Racism must be considered when trying to make sense of the premature death crisis, says Dr. Helena Hansen, head of the UCLA Department of Psychiatry and lead author of Friedman's analysis. Hansen, who is Black and specializes in addiction psychiatry, also co-authored the book “Whiteout: How Racial Capitalism Changed the Color of Opioids in America.”
For years, pharmaceutical companies targeted expensive prescription painkillers, such as the opioid Oxycontin, as well as the most effective medications for opioid use disorder, at white Americans with good access to health care, he said.
But at the same time, Black and Brown Americans were unfairly subjected to policing policies that prioritized incarceration for illegal drug use over increasing access to more humane medical strategies to help them, further harming already vulnerable communities, Hansen said.
“In our society, people with access to new technologies and pharmaceuticals are more likely to be white,” Hansen says. “None of this is by chance. “All of this is a direct result of careful marketing strategies segmented by race and class by pharmaceutical companies.”
This two-tier system arose because drug makers, doctors, and policymakers have for too long failed to see people from historically marginalized communities living with addictions and mental health crises as worthy of equal sympathy and treatments. that many white Americans receive, Hansen says.
Joseph Gone, an anthropology professor at Harvard who has spent 25 years studying the intersection of colonialism, culture and mental health in Indigenous communities, agreed.
“Deaths of despair have been a reality for indigenous communities since the conquest and dispossession,” he said.
“It's amazing how much pain our people suffer from premature deaths; there aren't many communities in America that endure it like we do,” said Gone, a member of the Aaniiih-Gros Ventre tribal nation of the northern United States.

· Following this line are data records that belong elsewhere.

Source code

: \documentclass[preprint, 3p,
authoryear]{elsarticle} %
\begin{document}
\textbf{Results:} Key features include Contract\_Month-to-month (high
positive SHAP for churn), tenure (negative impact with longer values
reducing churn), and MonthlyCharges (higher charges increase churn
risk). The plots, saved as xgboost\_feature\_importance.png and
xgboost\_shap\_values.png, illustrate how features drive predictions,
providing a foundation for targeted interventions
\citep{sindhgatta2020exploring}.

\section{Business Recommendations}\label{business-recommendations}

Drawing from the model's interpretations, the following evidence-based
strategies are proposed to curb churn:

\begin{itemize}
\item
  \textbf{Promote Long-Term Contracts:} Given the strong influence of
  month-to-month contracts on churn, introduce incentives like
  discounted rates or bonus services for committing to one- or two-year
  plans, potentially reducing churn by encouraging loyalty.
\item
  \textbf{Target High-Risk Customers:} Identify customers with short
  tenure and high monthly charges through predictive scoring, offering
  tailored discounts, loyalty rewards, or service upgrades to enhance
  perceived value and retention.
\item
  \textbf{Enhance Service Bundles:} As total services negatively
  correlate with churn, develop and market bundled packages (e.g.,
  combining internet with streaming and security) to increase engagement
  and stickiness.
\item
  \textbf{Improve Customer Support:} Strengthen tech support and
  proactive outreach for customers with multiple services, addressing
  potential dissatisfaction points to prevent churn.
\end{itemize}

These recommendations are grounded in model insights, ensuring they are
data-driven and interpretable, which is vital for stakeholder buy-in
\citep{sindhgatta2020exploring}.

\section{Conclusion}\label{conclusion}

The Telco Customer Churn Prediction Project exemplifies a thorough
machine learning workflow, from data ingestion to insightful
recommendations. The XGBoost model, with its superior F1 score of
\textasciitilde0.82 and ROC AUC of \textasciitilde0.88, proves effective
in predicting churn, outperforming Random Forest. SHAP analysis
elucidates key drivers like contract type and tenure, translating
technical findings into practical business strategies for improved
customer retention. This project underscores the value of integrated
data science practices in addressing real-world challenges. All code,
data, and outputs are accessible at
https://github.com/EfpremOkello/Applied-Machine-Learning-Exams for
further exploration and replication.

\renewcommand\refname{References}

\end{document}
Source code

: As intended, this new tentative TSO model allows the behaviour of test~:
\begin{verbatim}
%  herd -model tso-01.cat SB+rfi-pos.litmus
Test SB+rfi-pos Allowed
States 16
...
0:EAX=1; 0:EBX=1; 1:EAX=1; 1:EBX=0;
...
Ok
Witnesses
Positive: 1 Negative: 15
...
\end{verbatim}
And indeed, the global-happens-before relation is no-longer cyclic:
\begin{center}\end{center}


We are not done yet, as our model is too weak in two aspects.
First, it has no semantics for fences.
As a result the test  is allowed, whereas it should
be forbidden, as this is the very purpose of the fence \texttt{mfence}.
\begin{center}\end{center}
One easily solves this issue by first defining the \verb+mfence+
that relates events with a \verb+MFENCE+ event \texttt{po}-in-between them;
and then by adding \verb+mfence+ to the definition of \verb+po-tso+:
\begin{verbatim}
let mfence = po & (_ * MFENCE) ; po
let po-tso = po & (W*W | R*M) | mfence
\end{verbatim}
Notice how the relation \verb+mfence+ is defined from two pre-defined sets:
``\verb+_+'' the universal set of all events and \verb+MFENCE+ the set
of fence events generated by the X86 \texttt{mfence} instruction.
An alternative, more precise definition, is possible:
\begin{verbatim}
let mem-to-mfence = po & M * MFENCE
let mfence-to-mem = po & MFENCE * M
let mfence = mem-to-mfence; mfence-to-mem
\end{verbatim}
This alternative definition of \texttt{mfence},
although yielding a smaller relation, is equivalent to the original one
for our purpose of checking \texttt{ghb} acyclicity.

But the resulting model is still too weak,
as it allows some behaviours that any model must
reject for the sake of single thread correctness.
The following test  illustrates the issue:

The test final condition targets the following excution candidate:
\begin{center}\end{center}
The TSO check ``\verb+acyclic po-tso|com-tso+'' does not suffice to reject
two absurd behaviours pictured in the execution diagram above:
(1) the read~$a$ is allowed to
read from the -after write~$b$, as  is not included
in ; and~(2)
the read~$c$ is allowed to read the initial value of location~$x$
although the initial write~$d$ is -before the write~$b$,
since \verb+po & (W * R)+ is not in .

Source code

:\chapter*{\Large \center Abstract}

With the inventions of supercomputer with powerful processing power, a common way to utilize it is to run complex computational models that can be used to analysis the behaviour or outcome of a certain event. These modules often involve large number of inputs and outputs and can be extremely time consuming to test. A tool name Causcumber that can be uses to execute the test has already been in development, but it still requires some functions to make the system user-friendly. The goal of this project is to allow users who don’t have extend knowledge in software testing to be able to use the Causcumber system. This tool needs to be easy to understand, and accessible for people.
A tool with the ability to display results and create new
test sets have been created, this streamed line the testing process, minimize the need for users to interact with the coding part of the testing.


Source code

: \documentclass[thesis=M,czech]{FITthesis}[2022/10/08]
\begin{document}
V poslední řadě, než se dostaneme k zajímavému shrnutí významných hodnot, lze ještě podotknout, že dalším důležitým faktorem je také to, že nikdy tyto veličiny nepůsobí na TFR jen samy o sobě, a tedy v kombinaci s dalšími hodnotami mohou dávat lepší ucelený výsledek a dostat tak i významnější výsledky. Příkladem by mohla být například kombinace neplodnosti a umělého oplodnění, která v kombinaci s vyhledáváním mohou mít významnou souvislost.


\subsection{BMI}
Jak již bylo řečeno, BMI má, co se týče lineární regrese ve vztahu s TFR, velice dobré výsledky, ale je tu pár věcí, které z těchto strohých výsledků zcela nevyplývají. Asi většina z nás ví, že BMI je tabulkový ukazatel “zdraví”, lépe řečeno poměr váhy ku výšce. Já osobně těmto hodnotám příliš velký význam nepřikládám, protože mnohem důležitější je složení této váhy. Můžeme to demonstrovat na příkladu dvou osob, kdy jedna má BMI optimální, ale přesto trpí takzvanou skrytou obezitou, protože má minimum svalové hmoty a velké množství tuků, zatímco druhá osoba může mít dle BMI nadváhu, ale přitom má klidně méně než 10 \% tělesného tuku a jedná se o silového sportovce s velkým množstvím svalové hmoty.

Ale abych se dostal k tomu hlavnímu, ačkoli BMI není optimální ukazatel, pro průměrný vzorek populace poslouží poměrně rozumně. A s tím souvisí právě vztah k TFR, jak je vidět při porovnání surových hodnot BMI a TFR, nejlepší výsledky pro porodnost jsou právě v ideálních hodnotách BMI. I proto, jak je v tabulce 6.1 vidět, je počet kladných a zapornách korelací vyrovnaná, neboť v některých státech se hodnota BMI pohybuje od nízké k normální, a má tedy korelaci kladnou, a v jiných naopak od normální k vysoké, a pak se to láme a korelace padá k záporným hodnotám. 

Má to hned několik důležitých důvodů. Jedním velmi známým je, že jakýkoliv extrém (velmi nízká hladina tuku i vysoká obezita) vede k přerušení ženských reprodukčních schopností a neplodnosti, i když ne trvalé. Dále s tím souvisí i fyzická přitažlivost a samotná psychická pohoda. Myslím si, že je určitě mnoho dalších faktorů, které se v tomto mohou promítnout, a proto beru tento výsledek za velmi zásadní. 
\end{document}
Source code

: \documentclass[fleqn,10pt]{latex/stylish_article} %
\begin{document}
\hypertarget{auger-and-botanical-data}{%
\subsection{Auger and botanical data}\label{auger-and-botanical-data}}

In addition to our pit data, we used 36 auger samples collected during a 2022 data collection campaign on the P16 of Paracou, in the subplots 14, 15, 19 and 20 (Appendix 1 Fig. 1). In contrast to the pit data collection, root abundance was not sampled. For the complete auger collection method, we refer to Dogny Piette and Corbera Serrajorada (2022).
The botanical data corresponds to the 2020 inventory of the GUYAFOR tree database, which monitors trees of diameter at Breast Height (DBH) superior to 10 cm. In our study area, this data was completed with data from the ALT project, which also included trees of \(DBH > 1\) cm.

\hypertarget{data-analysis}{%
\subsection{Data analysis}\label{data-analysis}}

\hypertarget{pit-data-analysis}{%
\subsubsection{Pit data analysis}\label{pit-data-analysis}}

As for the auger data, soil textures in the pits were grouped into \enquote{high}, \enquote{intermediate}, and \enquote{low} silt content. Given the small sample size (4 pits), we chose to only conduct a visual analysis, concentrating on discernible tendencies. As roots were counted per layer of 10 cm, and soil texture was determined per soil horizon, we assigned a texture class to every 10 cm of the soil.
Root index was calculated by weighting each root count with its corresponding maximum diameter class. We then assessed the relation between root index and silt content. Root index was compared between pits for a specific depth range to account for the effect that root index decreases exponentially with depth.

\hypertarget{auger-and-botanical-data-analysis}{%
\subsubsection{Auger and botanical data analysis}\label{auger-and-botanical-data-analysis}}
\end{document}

Central Montana. “Until we recognize and take responsibility for the victims of colonization, who endure to this day through deaths of despair, it will be very difficult to change the situation.”
Gone, who has collaborated with Friedman on previous research, says the mental health crisis in tribal nations is compounded by widespread unemployment and generational poverty, and a lack of health resources to treat people who need immediate treatment. or long term.
Only one traveling psychiatrist staffs reservations spread across Montana and Wyoming (a region covering more than 243,300 square miles) primarily to handle patient prescriptions, he says.
And “for the entire Indian country, we're talking about a very small number of inpatient psychiatric facilities,” Gone says.
General practitioners can serve as a first line of defense, but they are not necessarily equipped to address ongoing life crises that can lead to excessive drug and alcohol use, Gone says.
Fields says it's important to address mental wellbeing issues early, before people reach a breaking point and become another statistic.
While her focus remains on Black women, she has developed additional programming for adults, families and children, such as developmental screenings that measure high levels of stress. In June, Fields will co-host “Rap 4 Peace,” a conference and gala where hip-hop artists will speak about mental health and reducing gun violence.
“This 'tragedy of despair' lives on in us,” Fields says. “We breathe it. We go out into the streets hoping that no one will harm us or our children because they feel threatened by us. “This is really harmful to our bodies.”